C.   Absent joinder, collateral estoppel and res judicata could bar Ms. Nicholson’s claims in any subsequent suits.

Collateral estoppel, or issue preclusion, is a rule that prevents relitigation of particular issues of law or fact that were resolved in a prior suit. E.g., Tex. Dep’t of Pub. Safety v. Petta, 44 S.W.3d 575, 579 (Tex. 2001). Relitigation of an issue is barred by collateral estoppel whenever

(1) the facts sought to be litigated were fully and fairly litigated in the prior action;

(2) those facts were essential to the judgment in the first action; and

(3) the party against whom collateral estoppel is being asserted was a party in the prior litigation or in privity with a party in that litigation.

E.g., John G. & Marie Stella Kenedy Mem’l Found. v. Dewhurst, 90 S.W.3d 268, 288 (Tex. 2002).

The first two elements are not in dispute. Nor should be the third. To determine whether subsequent plaintiffs are in privity with prior plaintiffs, a court examines the interests the parties shared. Amstadt v. U.S. Brass Corp., 919 S.W.2d 644, 653 (Tex. 1996). Privity exists whenever the parties share an identity of interests in the basic legal right that is the subject of litigation. Id.

Surely Nationstar Mortgage and the HLG would be in privity with real parties in the interest regarding the property, note, and security interest subject of this lawsuit.

D.   Absent joinder of HLG and Nationstar, Plaintiff/Relator faces the risk of multiple and inconsistent obligations.

  1. Rule 39(a)(2)(ii) requires joinder when the already existing parties face the risk of multiple or inconsistent obligations. This case presents the textbook example of that threat to Plaintiff. Thus, Judge Fitzpatrick abused her discretion in failing to rejoin Nationstar Mortgage, LLC and the HLG in the instant case.

a.  Plaintiff faces the risk of inconsistent outcomes.

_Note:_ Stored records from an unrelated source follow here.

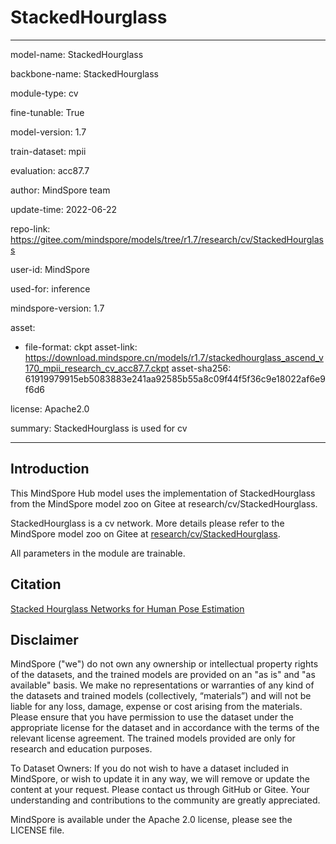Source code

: # StackedHourglass

---

model-name: StackedHourglass

backbone-name: StackedHourglass

module-type: cv

fine-tunable: True

model-version: 1.7

train-dataset: mpii

evaluation: acc87.7

author: MindSpore team

update-time: 2022-06-22

repo-link: <https://gitee.com/mindspore/models/tree/r1.7/research/cv/StackedHourglass>

user-id: MindSpore

used-for: inference

mindspore-version: 1.7

asset:

-
    file-format: ckpt
    asset-link: <https://download.mindspore.cn/models/r1.7/stackedhourglass_ascend_v170_mpii_research_cv_acc87.7.ckpt>
    asset-sha256: 61919979915eb5083883e241aa92585b55a8c09f44f5f36c9e18022af6e9f6d6

license: Apache2.0

summary: StackedHourglass is used for cv

---

## Introduction

This MindSpore Hub model uses the implementation of StackedHourglass from the MindSpore model zoo on Gitee at research/cv/StackedHourglass.

StackedHourglass is a cv network. More details please refer to the MindSpore model zoo on Gitee at [research/cv/StackedHourglass](https://gitee.com/mindspore/models/blob/r1.7/research/cv/StackedHourglass/README_CN.md).

All parameters in the module are trainable.

## Citation

[Stacked Hourglass Networks for Human Pose Estimation](https://arxiv.org/abs/1603.06937v2)

## Disclaimer

MindSpore ("we") do not own any ownership or intellectual property rights of the datasets, and the trained models are provided on an "as is" and "as available" basis. We make no representations or warranties of any kind of the datasets and trained models (collectively, “materials”) and will not be liable for any loss, damage, expense or cost arising from the materials. Please ensure that you have permission to use the dataset under the appropriate license for the dataset and in accordance with the terms of the relevant license agreement. The trained models provided are only for research and education purposes.

To Dataset Owners: If you do not wish to have a dataset included in MindSpore, or wish to update it in any way, we will remove or update the content at your request. Please contact us through GitHub or Gitee. Your understanding and contributions to the community are greatly appreciated.

MindSpore is available under the Apache 2.0 license, please see the LICENSE file.
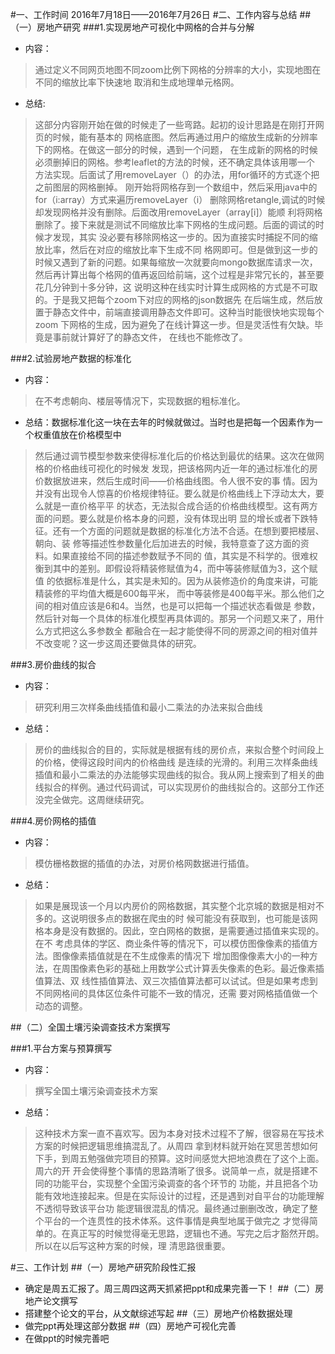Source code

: #一、工作时间
2016年7月18日——2016年7月26日
#二、工作内容与总结
##（一）房地产研究
###1.实现房地产可视化中网格的合并与分解
+ 内容：
>通过定义不同网页地图不同zoom比例下网格的分辨率的大小，实现地图在不同的缩放比率下快速地
>取消和生成地理单元格网。
+ 总结:
>这部分内容刚开始在做的时候走了一些弯路。起初的设计思路是在刚打开网页的时候，能有基本的
>网格底图。然后再通过用户的缩放生成新的分辨率下的网格。在做这一部分的时候，遇到一个问题，
>在生成新的网格的时候必须删掉旧的网格。参考leaflet的方法的时候，还不确定具体该用哪一个
>方法实现。后面试了用removeLayer（）的办法，用for循环的方式逐个把之前图层的网格删掉。
>刚开始将网格存到一个数组中，然后采用java中的for（i:array）方式来遍历removeLayer（i）
>删除网格retangle,调试的时候却发现网格并没有删除。后面改用removeLayer（array[i]）能顺
>利将网格删除了。接下来就是测试不同缩放比率下网格的生成问题。后面的调试的时候才发现，其实
>没必要有移除网格这一步的。因为直接实时捕捉不同的缩放比率，然后在对应的缩放比率下生成不同
>格网即可。但是做到这一步的时候又遇到了新的问题。如果每缩放一次就要向mongo数据库请求一次，
>然后再计算出每个格网的值再返回给前端，这个过程是非常冗长的，甚至要花几分钟到十多分钟，这
>说明这种在线实时计算生成网格的方式是不可取的。于是我又把每个zoom下对应的网格的json数据先
>在后端生成，然后放置于静态文件中，前端直接调用静态文件即可。这种当时能很快地实现每个zoom
>下网格的生成，因为避免了在线计算这一步。但是灵活性有欠缺。毕竟是事前就计算好了的静态文件，
>在线也不能修改了。

###2.试验房地产数据的标准化
+ 内容：
>在不考虑朝向、楼层等情况下，实现数据的粗标准化。
+ 总结：数据标准化这一块在去年的时候就做过。当时也是把每一个因素作为一个权重值放在价格模型中
>然后通过调节模型参数来使得标准化后的价格达到最优的结果。这次在做网格的价格曲线可视化的时候发
>发现，把该格网内近一年的通过标准化的房价数据放进来，然后生成时间——价格曲线图。令人很不安的事
>情。因为并没有出现令人惊喜的价格规律特征。要么就是价格曲线上下浮动太大，要么就是一直价格平平
>的状态，无法拟合成合适的价格曲线模型。这有两方面的问题。要么就是价格本身的问题，没有体现出明
>显的增长或者下跌特征。还有一个方面的问题就是数据的标准化方法不合适。在想到要把楼层、朝向、装
>修等描述性参数量化后加进去的时候，我特意查了这方面的资料。如果直接给不同的描述参数赋予不同的
>值，其实是不科学的。很难权衡到其中的差别。即假设将精装修赋值为4，而中等装修赋值为3，这个赋值
>的依据标准是什么，其实是未知的。因为从装修造价的角度来讲，可能精装修的平均值大概是600每平米，
>而中等装修是400每平米。那么他们之间的相对值应该是6和4。当然，也是可以把每一个描述状态看做是
>参数，然后针对每一个具体的标准化模型再具体调的。那另一个问题又来了，用什么方式把这么多参数全
>都融合在一起才能使得不同的房源之间的相对值并不改变呢？这一步这周还要做具体的研究。

###3.房价曲线的拟合
+ 内容：
>研究利用三次样条曲线插值和最小二乘法的办法来拟合曲线
+ 总结：
>房价的曲线拟合的目的，实际就是根据有线的房价点，来拟合整个时间段上的价格，使得这段时间内的价格曲线
>是连续的光滑的。利用三次样条曲线插值和最小二乘法的办法能够实现曲线的拟合。我从网上搜索到了相关的曲
>线拟合的样例。通过代码调试，可以实现房价的曲线拟合的。这部分工作还没完全做完。这周继续研究。

###4.房价网格的插值
+ 内容：
>模仿栅格数据的插值的办法，对房价格网数据进行插值。
+ 总结：
>如果是展现该一个月以内房价的网格数据，其实整个北京城的数据是相对不多的。这说明很多点的数据在爬虫的时
>候可能没有获取到，也可能是该网格本身是没有数据的。因此，空白网格的数据，是需要通过插值来实现的。在不
>考虑具体的学区、商业条件等的情况下，可以模仿图像像素的插值方法。图像像素插值就是在不生成像素的情况下
>增加图像像素大小的一种方法，在周围像素色彩的基础上用数学公式计算丢失像素的色彩。最近像素插值算法、双
>线性插值算法、双三次插值算法都可以试试。但是如果考虑到不同网格间的具体区位条件可能不一致的情况，还需
>要对网格插值做一个动态的调整。

##（二）全国土壤污染调查技术方案撰写

###1.平台方案与预算撰写
+ 内容：
>撰写全国土壤污染调查技术方案
+ 总结：
>这种技术方案一直不喜欢写。因为本身对技术过程不了解，很容易在写技术方案的时候把逻辑思维搞混乱了。从周四
>拿到材料就开始在冥思苦想如何下手，到周五勉强做完项目的预算。这时间感觉大把地浪费在了这个上面。周六的开
>开会使得整个事情的思路清晰了很多。说简单一点，就是搭建不同的功能平台，实现整个全国污染调查的各个环节的
>功能，并且把各个功能有效地连接起来。但是在实际设计的过程，还是遇到对自平台的功能理解不透彻导致该平台功
>能逻辑很混乱的情况。最终通过删删改改，确定了整个平台的一个连贯性的技术体系。这件事情是典型地属于做完之
>才觉得简单的。在真正写的时候觉得毫无思路，逻辑也不通。写完之后才豁然开朗。所以在以后写这种方案的时候，理
>清思路很重要。


#三、工作计划
##（一）房地产研究阶段性汇报
+ 确定是周五汇报了。周三周四这两天抓紧把ppt和成果完善一下！
##（二）房地产论文撰写
+ 搭建整个论文的平台，从文献综述写起
##（三）房地产价格数据处理
+ 做完ppt再处理这部分数据
##（四）房地产可视化完善
+ 在做ppt的时候完善吧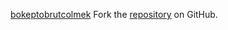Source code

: [bokeptobrutcolmek](https://bokeptobrutcolmek.pages.dev)
Fork the [repository](https://github.com/dwipaa98) on GitHub.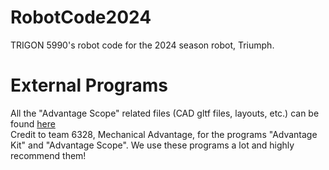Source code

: # RobotCode2024

TRIGON 5990's robot code for the 2024 season robot, Triumph.

# External Programs

All the "Advantage Scope" related files (CAD gltf files, layouts, etc.) can be found [here](https://drive.google.com/drive/folders/1foqRaMoZBl1psyxyucjHcrNE0dbU3k2b?usp=sharing)   
Credit to team 6328, Mechanical Advantage, for the programs "Advantage Kit" and "Advantage Scope". We use these programs a lot and highly recommend them!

Separate lawsuits pose myriad possibilities for different and inconsistent outcomes. One court might grant summary judgment for a particular defendant whose identical motion is denied in the other case. Plaintiff faces duplicative litigation.

Regardless of collateral estoppel, the Plaintiff should not have to sue again on the same conduct twice. “[T]he rules of procedure encourage joinder of all interested parties with the aim of protecting Plaintiff from a multiplicity of suits.” In re E.L.P., 636 S.W.2d 579, 581 (Tex. App.—San Antonio 1982, orig. proceeding).

Judge Fitzpatrick’s ruling promotes this risk. Accordingly, her ruling fail to comply with rule 39, and mandamus would be appropriate.

E.    Nationstar Mortgage and the HLG were properly served and appeared.

Rule 39(a) requires the joinder of a person who is subject to service of process if (1) in his absence complete relief cannot be accorded among those already parties, or (2) he claims an interest relating to the subject of theaction and is so situated that the disposition of the action in his absence may

(i) as a practical matter impair or impede his ability to protect that interest or

(ii) leave any of the persons already parties subject to a substantial risk of incurring double, multiple, or otherwise inconsistent obligations by reason of his claimed interest. R. Civ. P. 39(a).

Nationstar Mortgage and the HLG were properly served on May 30, 2017 and June 1, 2017 respectively. After the Second Court of Appeals issued its mandate on July 24, 2020, Nationstar Mortgage and the HLG’s counsel appeared and filed its opposition to Plaintiff’s Motion to Reinstate Stricken Parties on August 3, 2020 and appeared in open court on August 4, 2020.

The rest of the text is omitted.